--- The task ---
Copy every line of the records that includes the word "caused".

(Source texts of formatted documents)

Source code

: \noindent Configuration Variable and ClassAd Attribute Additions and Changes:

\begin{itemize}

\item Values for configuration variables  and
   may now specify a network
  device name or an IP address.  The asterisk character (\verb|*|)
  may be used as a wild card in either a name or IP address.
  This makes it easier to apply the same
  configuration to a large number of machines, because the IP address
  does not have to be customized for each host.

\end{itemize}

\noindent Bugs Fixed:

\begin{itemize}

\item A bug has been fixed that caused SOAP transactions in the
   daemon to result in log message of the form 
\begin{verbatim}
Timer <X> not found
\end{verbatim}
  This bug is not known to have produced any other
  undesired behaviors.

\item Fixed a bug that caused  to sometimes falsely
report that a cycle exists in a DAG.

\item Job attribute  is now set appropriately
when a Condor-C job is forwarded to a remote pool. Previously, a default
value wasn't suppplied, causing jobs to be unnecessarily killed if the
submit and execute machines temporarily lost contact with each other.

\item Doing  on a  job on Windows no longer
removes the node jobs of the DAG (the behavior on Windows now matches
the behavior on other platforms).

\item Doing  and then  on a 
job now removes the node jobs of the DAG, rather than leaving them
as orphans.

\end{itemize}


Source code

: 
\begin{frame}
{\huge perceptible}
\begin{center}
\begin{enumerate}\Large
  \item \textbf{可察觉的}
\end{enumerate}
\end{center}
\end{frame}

--- Written solution ---
\item A bug has been fixed that caused SOAP transactions in the
\item Fixed a bug that caused  to sometimes falsely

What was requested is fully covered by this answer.